Work instructions
The entries below are to be written out again without alteration.

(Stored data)
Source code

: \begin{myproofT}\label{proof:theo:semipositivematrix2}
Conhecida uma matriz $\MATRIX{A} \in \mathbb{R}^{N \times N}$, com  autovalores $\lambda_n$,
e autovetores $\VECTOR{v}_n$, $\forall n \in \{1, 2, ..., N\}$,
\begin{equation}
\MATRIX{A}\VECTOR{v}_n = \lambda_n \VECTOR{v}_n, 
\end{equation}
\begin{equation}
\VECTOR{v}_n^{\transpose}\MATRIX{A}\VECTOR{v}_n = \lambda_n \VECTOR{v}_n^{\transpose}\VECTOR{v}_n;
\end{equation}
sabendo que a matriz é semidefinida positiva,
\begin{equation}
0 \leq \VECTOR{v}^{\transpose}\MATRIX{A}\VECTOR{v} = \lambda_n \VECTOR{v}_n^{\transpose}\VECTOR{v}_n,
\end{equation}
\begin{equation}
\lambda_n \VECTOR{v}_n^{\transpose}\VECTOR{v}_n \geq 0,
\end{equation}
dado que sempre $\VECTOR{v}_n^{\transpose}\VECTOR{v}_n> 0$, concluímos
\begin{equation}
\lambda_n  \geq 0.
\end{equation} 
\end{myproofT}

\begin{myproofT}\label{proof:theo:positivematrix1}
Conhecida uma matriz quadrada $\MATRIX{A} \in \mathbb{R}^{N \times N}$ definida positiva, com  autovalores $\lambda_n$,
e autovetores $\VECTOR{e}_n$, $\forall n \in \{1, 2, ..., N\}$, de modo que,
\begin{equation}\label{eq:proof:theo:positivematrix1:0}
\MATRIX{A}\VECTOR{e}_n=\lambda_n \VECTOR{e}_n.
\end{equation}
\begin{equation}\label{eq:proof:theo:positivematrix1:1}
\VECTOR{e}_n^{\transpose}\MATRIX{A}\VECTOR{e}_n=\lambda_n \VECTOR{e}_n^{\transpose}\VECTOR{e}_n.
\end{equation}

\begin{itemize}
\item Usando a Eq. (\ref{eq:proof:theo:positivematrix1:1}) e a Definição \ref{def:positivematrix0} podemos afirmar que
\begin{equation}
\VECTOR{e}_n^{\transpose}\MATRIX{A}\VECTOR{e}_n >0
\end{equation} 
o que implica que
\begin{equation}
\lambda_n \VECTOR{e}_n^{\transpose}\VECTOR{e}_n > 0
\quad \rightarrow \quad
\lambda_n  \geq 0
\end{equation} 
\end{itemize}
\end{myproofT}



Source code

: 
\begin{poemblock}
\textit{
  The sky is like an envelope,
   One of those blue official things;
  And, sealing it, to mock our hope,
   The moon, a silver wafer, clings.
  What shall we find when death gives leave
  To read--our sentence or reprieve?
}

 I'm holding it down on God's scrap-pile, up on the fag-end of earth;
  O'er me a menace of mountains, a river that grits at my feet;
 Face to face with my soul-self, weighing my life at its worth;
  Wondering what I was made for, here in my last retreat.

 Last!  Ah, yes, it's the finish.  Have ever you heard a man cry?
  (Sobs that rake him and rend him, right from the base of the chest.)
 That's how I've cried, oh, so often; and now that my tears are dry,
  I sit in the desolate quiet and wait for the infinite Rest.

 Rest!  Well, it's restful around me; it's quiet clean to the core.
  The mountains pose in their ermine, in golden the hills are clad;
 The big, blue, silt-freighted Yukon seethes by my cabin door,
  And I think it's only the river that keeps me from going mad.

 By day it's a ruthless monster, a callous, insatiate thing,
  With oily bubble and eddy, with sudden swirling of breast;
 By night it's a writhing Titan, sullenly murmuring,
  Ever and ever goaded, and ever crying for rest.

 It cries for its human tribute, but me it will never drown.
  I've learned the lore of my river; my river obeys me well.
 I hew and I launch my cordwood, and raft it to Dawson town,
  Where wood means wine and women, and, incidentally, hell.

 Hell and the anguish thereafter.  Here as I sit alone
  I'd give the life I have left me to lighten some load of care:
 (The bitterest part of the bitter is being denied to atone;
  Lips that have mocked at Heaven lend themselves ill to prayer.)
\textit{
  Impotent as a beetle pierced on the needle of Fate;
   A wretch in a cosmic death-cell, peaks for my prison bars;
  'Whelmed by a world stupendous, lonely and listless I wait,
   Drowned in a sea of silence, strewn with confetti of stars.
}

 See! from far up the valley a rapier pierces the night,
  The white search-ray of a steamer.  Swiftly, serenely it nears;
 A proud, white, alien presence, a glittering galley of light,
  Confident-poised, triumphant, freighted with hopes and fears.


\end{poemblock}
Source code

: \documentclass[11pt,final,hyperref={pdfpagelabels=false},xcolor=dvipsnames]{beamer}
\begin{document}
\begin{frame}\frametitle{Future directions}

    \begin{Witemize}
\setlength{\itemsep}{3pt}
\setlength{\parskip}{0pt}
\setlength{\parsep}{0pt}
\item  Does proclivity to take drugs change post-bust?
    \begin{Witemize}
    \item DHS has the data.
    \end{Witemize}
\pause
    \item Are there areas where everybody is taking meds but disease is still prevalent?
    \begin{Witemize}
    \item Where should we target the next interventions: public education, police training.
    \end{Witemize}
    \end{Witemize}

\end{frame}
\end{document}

Solution
Source code

: \begin{myproofT}\label{proof:theo:semipositivematrix2}
Conhecida uma matriz $\MATRIX{A} \in \mathbb{R}^{N \times N}$, com  autovalores $\lambda_n$,
e autovetores $\VECTOR{v}_n$, $\forall n \in \{1, 2, ..., N\}$,
\begin{equation}
\MATRIX{A}\VECTOR{v}_n = \lambda_n \VECTOR{v}_n, 
\end{equation}
\begin{equation}
\VECTOR{v}_n^{\transpose}\MATRIX{A}\VECTOR{v}_n = \lambda_n \VECTOR{v}_n^{\transpose}\VECTOR{v}_n;
\end{equation}
sabendo que a matriz é semidefinida positiva,
\begin{equation}
0 \leq \VECTOR{v}^{\transpose}\MATRIX{A}\VECTOR{v} = \lambda_n \VECTOR{v}_n^{\transpose}\VECTOR{v}_n,
\end{equation}
\begin{equation}
\lambda_n \VECTOR{v}_n^{\transpose}\VECTOR{v}_n \geq 0,
\end{equation}
dado que sempre $\VECTOR{v}_n^{\transpose}\VECTOR{v}_n> 0$, concluímos
\begin{equation}
\lambda_n  \geq 0.
\end{equation} 
\end{myproofT}

\begin{myproofT}\label{proof:theo:positivematrix1}
Conhecida uma matriz quadrada $\MATRIX{A} \in \mathbb{R}^{N \times N}$ definida positiva, com  autovalores $\lambda_n$,
e autovetores $\VECTOR{e}_n$, $\forall n \in \{1, 2, ..., N\}$, de modo que,
\begin{equation}\label{eq:proof:theo:positivematrix1:0}
\MATRIX{A}\VECTOR{e}_n=\lambda_n \VECTOR{e}_n.
\end{equation}
\begin{equation}\label{eq:proof:theo:positivematrix1:1}
\VECTOR{e}_n^{\transpose}\MATRIX{A}\VECTOR{e}_n=\lambda_n \VECTOR{e}_n^{\transpose}\VECTOR{e}_n.
\end{equation}

\begin{itemize}
\item Usando a Eq. (\ref{eq:proof:theo:positivematrix1:1}) e a Definição \ref{def:positivematrix0} podemos afirmar que
\begin{equation}
\VECTOR{e}_n^{\transpose}\MATRIX{A}\VECTOR{e}_n >0
\end{equation} 
o que implica que
\begin{equation}
\lambda_n \VECTOR{e}_n^{\transpose}\VECTOR{e}_n > 0
\quad \rightarrow \quad
\lambda_n  \geq 0
\end{equation} 
\end{itemize}
\end{myproofT}



Source code

: 
\begin{poemblock}
\textit{
  The sky is like an envelope,
   One of those blue official things;
  And, sealing it, to mock our hope,
   The moon, a silver wafer, clings.
  What shall we find when death gives leave
  To read--our sentence or reprieve?
}

 I'm holding it down on God's scrap-pile, up on the fag-end of earth;
  O'er me a menace of mountains, a river that grits at my feet;
 Face to face with my soul-self, weighing my life at its worth;
  Wondering what I was made for, here in my last retreat.

 Last!  Ah, yes, it's the finish.  Have ever you heard a man cry?
  (Sobs that rake him and rend him, right from the base of the chest.)
 That's how I've cried, oh, so often; and now that my tears are dry,
  I sit in the desolate quiet and wait for the infinite Rest.

 Rest!  Well, it's restful around me; it's quiet clean to the core.
  The mountains pose in their ermine, in golden the hills are clad;
 The big, blue, silt-freighted Yukon seethes by my cabin door,
  And I think it's only the river that keeps me from going mad.

 By day it's a ruthless monster, a callous, insatiate thing,
  With oily bubble and eddy, with sudden swirling of breast;
 By night it's a writhing Titan, sullenly murmuring,
  Ever and ever goaded, and ever crying for rest.

 It cries for its human tribute, but me it will never drown.
  I've learned the lore of my river; my river obeys me well.
 I hew and I launch my cordwood, and raft it to Dawson town,
  Where wood means wine and women, and, incidentally, hell.

 Hell and the anguish thereafter.  Here as I sit alone
  I'd give the life I have left me to lighten some load of care:
 (The bitterest part of the bitter is being denied to atone;
  Lips that have mocked at Heaven lend themselves ill to prayer.)
\textit{
  Impotent as a beetle pierced on the needle of Fate;
   A wretch in a cosmic death-cell, peaks for my prison bars;
  'Whelmed by a world stupendous, lonely and listless I wait,
   Drowned in a sea of silence, strewn with confetti of stars.
}

 See! from far up the valley a rapier pierces the night,
  The white search-ray of a steamer.  Swiftly, serenely it nears;
 A proud, white, alien presence, a glittering galley of light,
  Confident-poised, triumphant, freighted with hopes and fears.


\end{poemblock}
Source code

: \documentclass[11pt,final,hyperref={pdfpagelabels=false},xcolor=dvipsnames]{beamer}
\begin{document}
\begin{frame}\frametitle{Future directions}

    \begin{Witemize}
\setlength{\itemsep}{3pt}
\setlength{\parskip}{0pt}
\setlength{\parsep}{0pt}
\item  Does proclivity to take drugs change post-bust?
    \begin{Witemize}
    \item DHS has the data.
    \end{Witemize}
\pause
    \item Are there areas where everybody is taking meds but disease is still prevalent?
    \begin{Witemize}
    \item Where should we target the next interventions: public education, police training.
    \end{Witemize}
    \end{Witemize}

\end{frame}
\end{document}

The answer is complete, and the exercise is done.